Unproved properties, the majority of which relate to the
acquisition of leasehold interests, are assessed for impairment
on a
property-by-property
basis for individually significant balances and on an aggregate
basis for individually insignificant balances. If the assessment
indicates impairment, a loss is recognized by providing a
valuation allowance at the level at which impairment was
assessed. The impairment assessment is affected by economic
factors such as the results of exploration activities, commodity
price outlooks, remaining lease terms, and potential shifts in
business strategy employed by management. In the case of
individually insignificant balances, the amount of the
impairment loss recognized is determined by amortizing the
portion of the unproved properties costs which we believe
will not be transferred to proved properties over the life of
the lease. One of the primary factors in determining what
portion will not be transferred to proved properties is the
relative proportion of the unproved properties on which proved
reserves have been found in the past. Since the wells drilled on
unproved acreage are inherently exploratory in nature, actual
results could vary from estimates especially in newer areas in
which we do not have a long history of drilling.

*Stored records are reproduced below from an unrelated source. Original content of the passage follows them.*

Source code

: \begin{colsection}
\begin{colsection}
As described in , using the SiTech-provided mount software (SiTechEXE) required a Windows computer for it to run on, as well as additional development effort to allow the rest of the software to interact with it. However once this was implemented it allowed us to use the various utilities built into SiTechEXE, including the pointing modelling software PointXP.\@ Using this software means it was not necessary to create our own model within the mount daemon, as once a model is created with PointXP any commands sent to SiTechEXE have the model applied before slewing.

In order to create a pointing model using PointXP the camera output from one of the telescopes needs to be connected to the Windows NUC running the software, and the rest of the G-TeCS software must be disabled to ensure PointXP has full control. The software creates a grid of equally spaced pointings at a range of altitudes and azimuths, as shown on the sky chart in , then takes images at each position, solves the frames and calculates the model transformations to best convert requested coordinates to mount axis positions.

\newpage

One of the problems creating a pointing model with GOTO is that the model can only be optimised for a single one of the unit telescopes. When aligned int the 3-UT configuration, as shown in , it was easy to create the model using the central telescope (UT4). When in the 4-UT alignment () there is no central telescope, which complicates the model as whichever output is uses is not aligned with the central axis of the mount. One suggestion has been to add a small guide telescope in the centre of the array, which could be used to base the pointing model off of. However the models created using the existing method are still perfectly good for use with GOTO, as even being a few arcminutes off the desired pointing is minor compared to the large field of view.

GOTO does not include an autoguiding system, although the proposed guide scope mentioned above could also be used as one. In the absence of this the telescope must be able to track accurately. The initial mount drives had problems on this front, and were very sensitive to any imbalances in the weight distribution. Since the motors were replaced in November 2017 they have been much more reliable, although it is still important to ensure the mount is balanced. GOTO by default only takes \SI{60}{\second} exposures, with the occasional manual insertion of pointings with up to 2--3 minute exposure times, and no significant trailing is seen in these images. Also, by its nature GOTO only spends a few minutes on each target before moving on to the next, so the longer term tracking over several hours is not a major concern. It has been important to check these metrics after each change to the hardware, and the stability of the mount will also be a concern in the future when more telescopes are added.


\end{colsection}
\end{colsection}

Oil and natural gas reserves. Our estimates of
proved reserves are based on the quantities of oil and natural
gas, which, by analysis of geoscience and engineering data, can
be estimated with reasonable certainty to be economically
producible from a given date forward from known reservoirs under
existing conditions and operating methods. Miller and Lents
prepares a reserve and economic evaluation of all of our
properties on a
well-by-well
basis. Assumptions used by Miller and Lents in calculating
reserves or regarding the future cash flows or fair value of our
properties are subject to change in the future. The accuracy of
reserve estimates is a function of the:
|
|
|
|
|
quality and quantity of available data;
|
|
|
|
interpretation of that data;
|
|
|
|
accuracy of various mandated economic assumptions; and
|
|
|
|
judgment of the independent reserve engineer.
|
Future prices received for production and future production
costs may vary, perhaps significantly, from the prices and costs
assumed for purposes of calculating reserve estimates. We may
not be able to develop proved reserves within the periods
estimated. Furthermore, prices and costs may not remain
constant. Actual production may not equal the estimated amounts
used in the preparation of reserve projections. As these
estimates change, calculated reserves change. Any change in
reserves directly impacts our estimate of future cash flows from
the property, the propertys fair value, and our DD&A
rate.
Asset retirement obligations. In accordance
with ASC
410-20,
450-20,
835-20,
360-10-35,
840-10, and
980-410
(formerly SFAS No. 143, Accounting for Asset
Retirement Obligations), we recognize the fair value
of a liability for an asset retirement obligation in the period
in which the liability is incurred. For oil and natural gas
properties, this is the period in which an oil or natural gas
property is acquired or a new well is drilled. An amount equal
to and offsetting the liability is capitalized as part of the
carrying amount of our oil and natural gas properties. The
liability is recorded at its discounted risk adjusted fair value
and then accreted each period until it is settled or the asset
is sold, at which time the liability is reversed.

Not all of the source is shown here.